Meidel, Christopher (DNB00)
MEIDEL, CHRISTOPHER (fl. 1687–1708), quaker, a Norwegian by birth, was educated at Copenhagen. He came to England about 1683 as chaplain to Prince George of Denmark (Bevan), and was appointed minister of the Danish congregation in Wellclose Square, Ratcliffe, in 1687. He was soon troubled in his conscience by the fact that he ‘administered the sacrament to persons who were no way bettered thereby,’ and consequently he relinquished the charge. About 1696, he began preaching to an independent congregation in Nightingale Lane, East Smithfield, but after holding the post for some years he grew confirmed in his doubts, and eventually joined the quakers (Bevan says about 1699). At the time, he was living at Stratford, and supported his family by manual labour. On 24 Feb. 1701, Meidel took part in a notable dispute at Green's Coffee-house, Finch Lane, between Benjamin Keach [q. v.], a baptist, and Richard Claridge [q. v.] In November he accompanied Claridge on a series of meetings in Hertfordshire and Buckinghamshire. In September 1705, they attended the burial of a quakeress, which took place in Barking churchyard (by direction of her son), and they protested that she, being unbaptised, or excommunicate, had no need of ceremonies. Meidel addressed a large crowd over her grave, but the vicar's son thrust him out of the churchyard. He again spoke to many hundreds ‘by the sign-post of the Anchor and Crow.’ The same year Meidel issued ‘An Address to my Neighbours and others in and about Stratford, near Bow, Essex, assembled to dance on the 1st of the 3rd month, called Mayday.’

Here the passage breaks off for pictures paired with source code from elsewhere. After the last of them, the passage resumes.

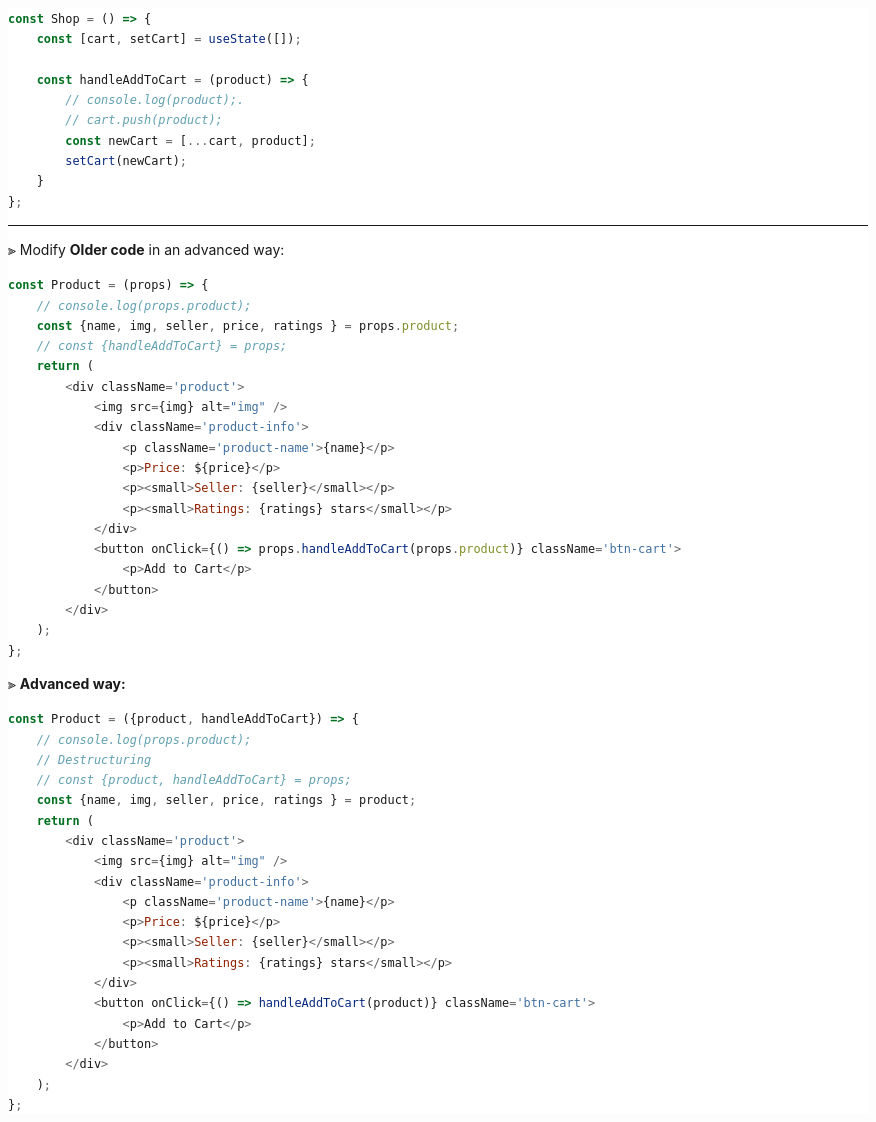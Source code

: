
 ``` JavaScript
const Shop = () => {
    const [cart, setCart] = useState([]);

    const handleAddToCart = (product) => {
        // console.log(product);.
        // cart.push(product);
        const newCart = [...cart, product];
        setCart(newCart);
    }
};
```
---
⫸ Modify __Older code__ in an advanced way:

``` JavaScript
const Product = (props) => {
    // console.log(props.product);
    const {name, img, seller, price, ratings } = props.product;
    // const {handleAddToCart} = props;
    return (
        <div className='product'>
            <img src={img} alt="img" />
            <div className='product-info'>
                <p className='product-name'>{name}</p>
                <p>Price: ${price}</p>
                <p><small>Seller: {seller}</small></p>
                <p><small>Ratings: {ratings} stars</small></p>
            </div>
            <button onClick={() => props.handleAddToCart(props.product)} className='btn-cart'>
                <p>Add to Cart</p>
            </button>
        </div>
    );
};
```
⫸ __Advanced way:__

``` JavaScript
const Product = ({product, handleAddToCart}) => {
    // console.log(props.product);
    // Destructuring 
    // const {product, handleAddToCart} = props;
    const {name, img, seller, price, ratings } = product;
    return (
        <div className='product'>
            <img src={img} alt="img" />
            <div className='product-info'>
                <p className='product-name'>{name}</p>
                <p>Price: ${price}</p>
                <p><small>Seller: {seller}</small></p>
                <p><small>Ratings: {ratings} stars</small></p>
            </div>
            <button onClick={() => handleAddToCart(product)} className='btn-cart'>
                <p>Add to Cart</p>
            </button>
        </div>
    );
};
```
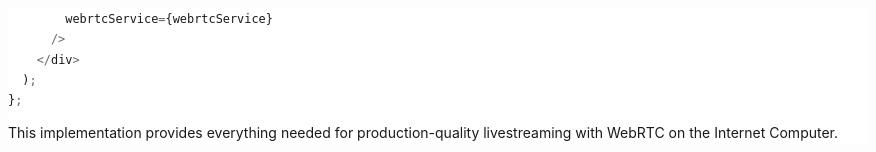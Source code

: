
 ```typescript
        webrtcService={webrtcService}
      />
    </div>
  );
};
```

This implementation provides everything needed for production-quality livestreaming with WebRTC on the Internet Computer.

Meidel was soon afterwards imprisoned. On 4 July 1706 he wrote from Chelmsford gaol ‘An Address to the Danish and Norwegian Lutheran Church in London.’ This is printed in a Danish translation by himself in his Danish rendering of W. Dell's ‘Treatise on Baptism,’ London, 1706. An English version appeared in ‘The Irish Friend.’ In it he gives his reasons for joining the society, and takes affectionate leave of his former congregation.
Meidel became a quaker minister, and about 1708 visited Friedrickstadt and other towns in Holstein, where the Friends were suffering persecution. In travelling through France he was arrested, detained at Pont and St. Lys, and finally carried to Paris. There he was brought through the streets chained to other prisoners, and preached repentance to the people standing by, who freely offered him money, which he refused. On 22 Aug. 1708 he wrote to William Sewel [q. v.] from the Grand Châtelet, asking for money to be remitted.
Meidel seems to have died abroad, as the registers at Devonshire House contain no record of his death.
Besides the above translations, Meidel also published both French and Danish versions of Penn's ‘Key Opening a Way … to Discern the Difference,’ &c., in 1701 and 1705 respectively. Of his Danish translation of Barclay's ‘Apology,’ the Meeting for Sufferings, in a minute, 11 Jan. 1717, ordered five hundred copies to be printed. The earliest edition known is 1738. It was reprinted at Stavanger, 1848. ‘Directions to collect matter for a general History of the Progress of Truth in our Age,’ fol., 1706, and ‘A Preface to the Reader,’ inserted in the third part of ‘Piety Promoted, in a collection of the dying sayings of many of the people called quakers,’ by John Tomkins [q. v.], 1706, 12mo, are also by Meidel.
[Piety Promoted, pt. x. 2nd edit. by J. G. Bevan, 1811, pp. iii–vii.; Journal of Thomas Story, Newcastle, 1747, p. 496; The Irish Friend, Belfast, 1837, No. 5, ii. 36; Smith's Cat. i. 184, ii. 172.]